# [What you need to do]
What is needed is an exact copy of the lines from the one containing "2021-08-16 • 📝" through the last line of the entries below, both included.

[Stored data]
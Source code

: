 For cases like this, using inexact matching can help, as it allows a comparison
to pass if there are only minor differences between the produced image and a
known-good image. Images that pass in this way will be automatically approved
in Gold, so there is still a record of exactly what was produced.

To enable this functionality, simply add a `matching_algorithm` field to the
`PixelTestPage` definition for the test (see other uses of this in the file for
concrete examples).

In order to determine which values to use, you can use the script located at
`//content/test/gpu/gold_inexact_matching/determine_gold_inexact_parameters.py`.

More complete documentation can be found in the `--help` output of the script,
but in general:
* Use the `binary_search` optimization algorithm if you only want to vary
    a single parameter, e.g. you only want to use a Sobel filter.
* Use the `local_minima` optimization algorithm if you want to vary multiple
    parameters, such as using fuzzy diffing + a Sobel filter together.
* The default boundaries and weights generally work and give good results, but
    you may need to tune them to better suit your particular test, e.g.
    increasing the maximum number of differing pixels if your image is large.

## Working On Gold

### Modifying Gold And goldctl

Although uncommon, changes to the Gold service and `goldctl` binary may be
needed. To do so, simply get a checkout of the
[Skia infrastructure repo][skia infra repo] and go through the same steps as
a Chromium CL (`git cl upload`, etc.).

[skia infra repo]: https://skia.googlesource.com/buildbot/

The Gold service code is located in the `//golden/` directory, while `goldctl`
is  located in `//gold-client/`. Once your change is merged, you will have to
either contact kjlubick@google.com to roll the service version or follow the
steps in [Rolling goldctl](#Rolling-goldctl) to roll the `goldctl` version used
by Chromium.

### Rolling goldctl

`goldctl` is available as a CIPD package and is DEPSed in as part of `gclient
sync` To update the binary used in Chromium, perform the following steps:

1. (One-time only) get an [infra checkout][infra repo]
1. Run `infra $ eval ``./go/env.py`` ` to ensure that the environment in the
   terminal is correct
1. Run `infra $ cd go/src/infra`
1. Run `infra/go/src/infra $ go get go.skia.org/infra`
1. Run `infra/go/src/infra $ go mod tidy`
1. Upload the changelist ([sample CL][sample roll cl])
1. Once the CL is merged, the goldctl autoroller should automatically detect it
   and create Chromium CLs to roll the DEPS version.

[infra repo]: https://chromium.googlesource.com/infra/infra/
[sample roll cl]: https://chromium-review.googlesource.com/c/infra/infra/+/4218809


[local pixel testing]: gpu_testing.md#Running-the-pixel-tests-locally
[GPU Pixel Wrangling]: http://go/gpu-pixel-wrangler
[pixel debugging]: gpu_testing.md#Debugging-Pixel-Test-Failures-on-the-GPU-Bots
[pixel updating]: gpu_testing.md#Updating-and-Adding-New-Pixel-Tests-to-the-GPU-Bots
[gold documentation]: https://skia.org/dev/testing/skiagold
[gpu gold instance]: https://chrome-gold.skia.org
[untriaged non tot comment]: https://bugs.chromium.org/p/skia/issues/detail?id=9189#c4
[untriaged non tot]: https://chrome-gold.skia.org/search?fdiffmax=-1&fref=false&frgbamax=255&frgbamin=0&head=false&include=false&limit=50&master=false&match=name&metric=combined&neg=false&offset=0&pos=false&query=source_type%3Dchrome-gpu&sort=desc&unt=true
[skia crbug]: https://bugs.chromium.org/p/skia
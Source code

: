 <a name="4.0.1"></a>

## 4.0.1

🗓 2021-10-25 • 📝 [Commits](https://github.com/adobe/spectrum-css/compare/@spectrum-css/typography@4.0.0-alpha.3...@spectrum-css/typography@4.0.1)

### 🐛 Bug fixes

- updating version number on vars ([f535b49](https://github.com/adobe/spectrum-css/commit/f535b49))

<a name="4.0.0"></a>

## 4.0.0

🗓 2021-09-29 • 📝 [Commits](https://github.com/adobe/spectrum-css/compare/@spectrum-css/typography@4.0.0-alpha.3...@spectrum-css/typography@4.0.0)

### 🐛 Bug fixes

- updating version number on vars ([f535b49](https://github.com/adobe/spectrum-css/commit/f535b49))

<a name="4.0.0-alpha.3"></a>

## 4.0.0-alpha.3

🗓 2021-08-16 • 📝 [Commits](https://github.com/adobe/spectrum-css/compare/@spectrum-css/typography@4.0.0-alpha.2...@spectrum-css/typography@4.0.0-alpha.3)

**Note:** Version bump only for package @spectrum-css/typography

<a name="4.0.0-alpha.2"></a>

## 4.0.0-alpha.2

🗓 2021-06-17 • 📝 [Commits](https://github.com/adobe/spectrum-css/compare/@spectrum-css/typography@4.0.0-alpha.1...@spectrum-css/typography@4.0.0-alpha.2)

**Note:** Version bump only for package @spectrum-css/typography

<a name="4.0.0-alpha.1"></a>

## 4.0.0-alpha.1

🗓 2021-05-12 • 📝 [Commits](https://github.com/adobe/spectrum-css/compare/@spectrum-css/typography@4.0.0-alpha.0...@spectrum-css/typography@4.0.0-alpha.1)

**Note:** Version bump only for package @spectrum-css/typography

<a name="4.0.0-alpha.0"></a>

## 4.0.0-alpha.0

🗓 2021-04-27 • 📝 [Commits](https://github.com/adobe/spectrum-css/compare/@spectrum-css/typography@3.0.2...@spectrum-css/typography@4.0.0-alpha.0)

# [Solution]
🗓 2021-08-16 • 📝 [Commits](https://github.com/adobe/spectrum-css/compare/@spectrum-css/typography@4.0.0-alpha.2...@spectrum-css/typography@4.0.0-alpha.3)

**Note:** Version bump only for package @spectrum-css/typography

<a name="4.0.0-alpha.2"></a>

## 4.0.0-alpha.2

🗓 2021-06-17 • 📝 [Commits](https://github.com/adobe/spectrum-css/compare/@spectrum-css/typography@4.0.0-alpha.1...@spectrum-css/typography@4.0.0-alpha.2)

**Note:** Version bump only for package @spectrum-css/typography

<a name="4.0.0-alpha.1"></a>

## 4.0.0-alpha.1

🗓 2021-05-12 • 📝 [Commits](https://github.com/adobe/spectrum-css/compare/@spectrum-css/typography@4.0.0-alpha.0...@spectrum-css/typography@4.0.0-alpha.1)

**Note:** Version bump only for package @spectrum-css/typography

<a name="4.0.0-alpha.0"></a>

## 4.0.0-alpha.0

🗓 2021-04-27 • 📝 [Commits](https://github.com/adobe/spectrum-css/compare/@spectrum-css/typography@3.0.2...@spectrum-css/typography@4.0.0-alpha.0)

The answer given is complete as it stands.